(Task material begins)
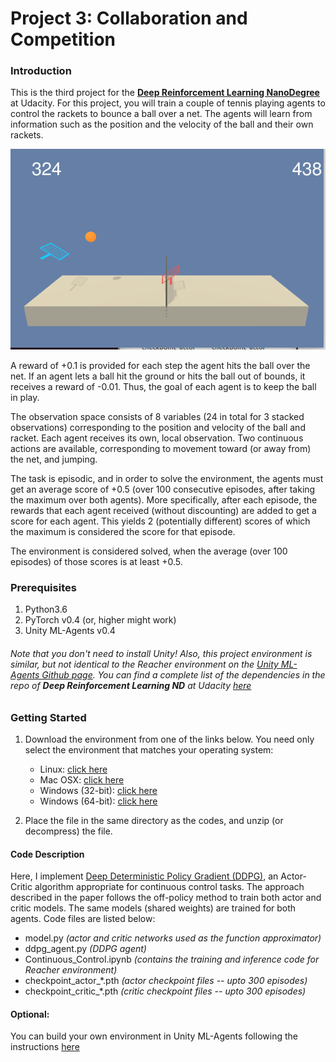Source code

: [//]: # (Image References)

[image1]: https://github.com/littleaich/deep-rl-nd/blob/master/projects/03_collab-compet/figures/tennis.gif "Trained Agent"

# Project 3: Collaboration and Competition

### Introduction

This is the third project for the [**Deep Reinforcement Learning NanoDegree**](https://github.com/udacity/deep-reinforcement-learning) at Udacity. For this project, you will train a couple of tennis playing agents to control the rackets to bounce a ball over a net. The agents will learn from information such as the position and the velocity of the ball and their own rackets.   

![Trained Agent][image1]

A reward of +0.1 is provided for each step the agent hits the ball over the net. If an agent lets a ball hit the ground or hits the ball out of bounds, it receives a reward of -0.01. Thus, the goal of each agent is to keep the ball in play.

The observation space consists of 8 variables (24 in total for 3 stacked observations) corresponding to the position and velocity of the ball and racket. Each agent receives its own, local observation. Two continuous actions are available, corresponding to movement toward (or away from) the net, and jumping.

The task is episodic, and in order to solve the environment, the agents must get an average score of +0.5 (over 100 consecutive episodes, after taking the maximum over both agents). More specifically, after each episode, the rewards that each agent received (without discounting) are added to get a score for each agent. This yields 2 (potentially different) scores of which the maximum is considered the score for that episode.

The environment is considered solved, when the average (over 100 episodes) of those scores is at least +0.5.

### Prerequisites
1. Python3.6
2. PyTorch v0.4 (or, higher might work)
3. Unity ML-Agents v0.4

###### Note that you don't need to install Unity! Also, this project environment is similar, but not identical to the Reacher environment on the [Unity ML-Agents Github page](https://github.com/Unity-Technologies/ml-agents/blob/master/docs/Learning-Environment-Examples.md). You can find a complete list of the dependencies in the repo of **Deep Reinforcement Learning ND** at Udacity [here](https://github.com/udacity/deep-reinforcement-learning#dependencies)

### Getting Started
1. Download the environment from one of the links below.  You need only select the environment that matches your operating system:
    - Linux: [click here](https://s3-us-west-1.amazonaws.com/udacity-drlnd/P3/Tennis/Tennis_Linux.zip)
    - Mac OSX: [click here](https://s3-us-west-1.amazonaws.com/udacity-drlnd/P3/Tennis/Tennis.app.zip)
    - Windows (32-bit): [click here](https://s3-us-west-1.amazonaws.com/udacity-drlnd/P3/Tennis/Tennis_Windows_x86.zip)
    - Windows (64-bit): [click here](https://s3-us-west-1.amazonaws.com/udacity-drlnd/P3/Tennis/Tennis_Windows_x86_64.zip)


2. Place the file in the same directory as the codes, and unzip (or decompress) the file.

#### Code Description
Here, I implement [Deep Deterministic Policy Gradient (DDPG)](https://storage.googleapis.com/deepmind-media/dqn/DQNNaturePaper.pdf), an Actor-Critic algorithm appropriate for continuous control tasks. The approach described in the paper follows the off-policy method to train both actor and critic models. The same models (shared weights) are trained for both agents. Code files are listed below:

* model.py _(actor and critic networks used as the function approximator)_
* ddpg_agent.py _(DDPG agent)_
* Continuous_Control.ipynb _(contains the training and inference code for Reacher environment)_
* checkpoint_actor_*.pth _(actor checkpoint files -- upto 300 episodes)_
* checkpoint_critic_*.pth _(critic checkpoint files -- upto 300 episodes)_

#### Optional:
You can build your own environment in Unity ML-Agents following the instructions [here](https://github.com/Unity-Technologies/ml-agents/blob/master/docs/Getting-Started-with-Balance-Ball.md)

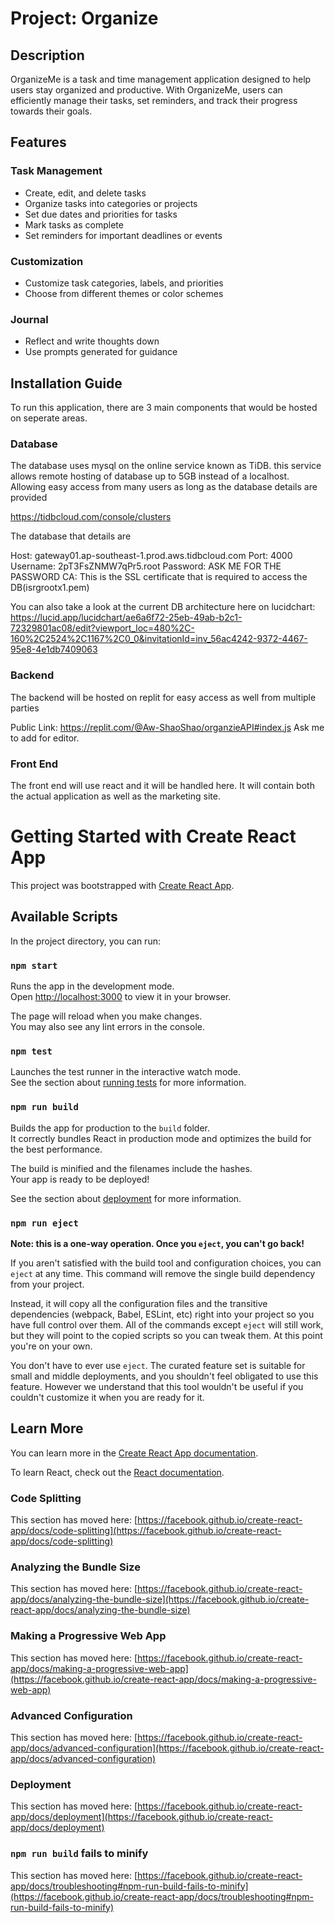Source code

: # Project: Organize

## Description
OrganizeMe is a task and time management application designed to help users stay organized and productive. With OrganizeMe, users can efficiently manage their tasks, set reminders, and track their progress towards their goals.

## Features
### Task Management
- Create, edit, and delete tasks
- Organize tasks into categories or projects
- Set due dates and priorities for tasks
- Mark tasks as complete
- Set reminders for important deadlines or events

### Customization
- Customize task categories, labels, and priorities
- Choose from different themes or color schemes


### Journal
- Reflect and write thoughts down  
- Use prompts generated for guidance


## Installation Guide
To run this application, there are 3 main components that would be hosted on seperate areas. 

### Database 
The database uses mysql on the online service known as TiDB. this service allows remote hosting of database up to 5GB instead of a localhost. Allowing easy access from many users as long as the database details are provided

https://tidbcloud.com/console/clusters

The database that details are

Host: gateway01.ap-southeast-1.prod.aws.tidbcloud.com
Port: 4000
Username: 2pT3FsZNMW7qPr5.root
Password: ASK ME FOR THE PASSWORD
CA: This is the SSL certificate that is required to access the DB(isrgrootx1.pem)

You can also take a look at the current DB architecture here on lucidchart:
https://lucid.app/lucidchart/ae6a6f72-25eb-49ab-b2c1-72329801ac08/edit?viewport_loc=480%2C-160%2C2524%2C1167%2C0_0&invitationId=inv_56ac4242-9372-4467-95e8-4e1db7409063

### Backend
The backend will be hosted on replit for easy access as well from multiple parties

Public Link: https://replit.com/@Aw-ShaoShao/organzieAPI#index.js
Ask me to add for editor.


### Front End 
The front end will use react and it will be handled here. It will contain both the actual application as well as the marketing site.

# Getting Started with Create React App

This project was bootstrapped with [Create React App](https://github.com/facebook/create-react-app).

## Available Scripts

In the project directory, you can run:

### `npm start`

Runs the app in the development mode.\
Open [http://localhost:3000](http://localhost:3000) to view it in your browser.

The page will reload when you make changes.\
You may also see any lint errors in the console.

### `npm test`

Launches the test runner in the interactive watch mode.\
See the section about [running tests](https://facebook.github.io/create-react-app/docs/running-tests) for more information.

### `npm run build`

Builds the app for production to the `build` folder.\
It correctly bundles React in production mode and optimizes the build for the best performance.

The build is minified and the filenames include the hashes.\
Your app is ready to be deployed!

See the section about [deployment](https://facebook.github.io/create-react-app/docs/deployment) for more information.

### `npm run eject`

**Note: this is a one-way operation. Once you `eject`, you can't go back!**

If you aren't satisfied with the build tool and configuration choices, you can `eject` at any time. This command will remove the single build dependency from your project.

Instead, it will copy all the configuration files and the transitive dependencies (webpack, Babel, ESLint, etc) right into your project so you have full control over them. All of the commands except `eject` will still work, but they will point to the copied scripts so you can tweak them. At this point you're on your own.

You don't have to ever use `eject`. The curated feature set is suitable for small and middle deployments, and you shouldn't feel obligated to use this feature. However we understand that this tool wouldn't be useful if you couldn't customize it when you are ready for it.

## Learn More

You can learn more in the [Create React App documentation](https://facebook.github.io/create-react-app/docs/getting-started).

To learn React, check out the [React documentation](https://reactjs.org/).

### Code Splitting

This section has moved here: [https://facebook.github.io/create-react-app/docs/code-splitting](https://facebook.github.io/create-react-app/docs/code-splitting)

### Analyzing the Bundle Size

This section has moved here: [https://facebook.github.io/create-react-app/docs/analyzing-the-bundle-size](https://facebook.github.io/create-react-app/docs/analyzing-the-bundle-size)

### Making a Progressive Web App

This section has moved here: [https://facebook.github.io/create-react-app/docs/making-a-progressive-web-app](https://facebook.github.io/create-react-app/docs/making-a-progressive-web-app)

### Advanced Configuration

This section has moved here: [https://facebook.github.io/create-react-app/docs/advanced-configuration](https://facebook.github.io/create-react-app/docs/advanced-configuration)

### Deployment

This section has moved here: [https://facebook.github.io/create-react-app/docs/deployment](https://facebook.github.io/create-react-app/docs/deployment)

### `npm run build` fails to minify

This section has moved here: [https://facebook.github.io/create-react-app/docs/troubleshooting#npm-run-build-fails-to-minify](https://facebook.github.io/create-react-app/docs/troubleshooting#npm-run-build-fails-to-minify)

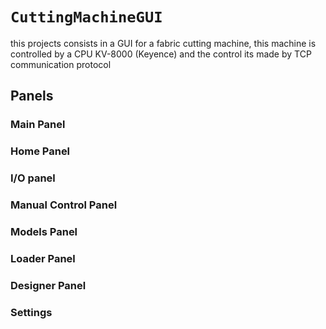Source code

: # `CuttingMachineGUI`

this projects consists in a GUI for a fabric cutting machine, this machine is controlled by a CPU KV-8000 (Keyence) and the control its made by TCP communication protocol

## Panels

### Main Panel

### Home Panel

### I/O panel

### Manual Control Panel

### Models Panel

### Loader Panel

### Designer Panel

### Settings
(Task material ends)
Reproduce exactly the lines above starting at the line containing "Here, I implement" and ending at the line containing "OrganizeMe is a", including both, but not the pictures.

Here, I implement [Deep Deterministic Policy Gradient (DDPG)](https://storage.googleapis.com/deepmind-media/dqn/DQNNaturePaper.pdf), an Actor-Critic algorithm appropriate for continuous control tasks. The approach described in the paper follows the off-policy method to train both actor and critic models. The same models (shared weights) are trained for both agents. Code files are listed below:

* model.py _(actor and critic networks used as the function approximator)_
* ddpg_agent.py _(DDPG agent)_
* Continuous_Control.ipynb _(contains the training and inference code for Reacher environment)_
* checkpoint_actor_*.pth _(actor checkpoint files -- upto 300 episodes)_
* checkpoint_critic_*.pth _(critic checkpoint files -- upto 300 episodes)_

#### Optional:
You can build your own environment in Unity ML-Agents following the instructions [here](https://github.com/Unity-Technologies/ml-agents/blob/master/docs/Getting-Started-with-Balance-Ball.md)

Source code

: # Project: Organize

## Description
OrganizeMe is a task and time management application designed to help users stay organized and productive. With OrganizeMe, users can efficiently manage their tasks, set reminders, and track their progress towards their goals.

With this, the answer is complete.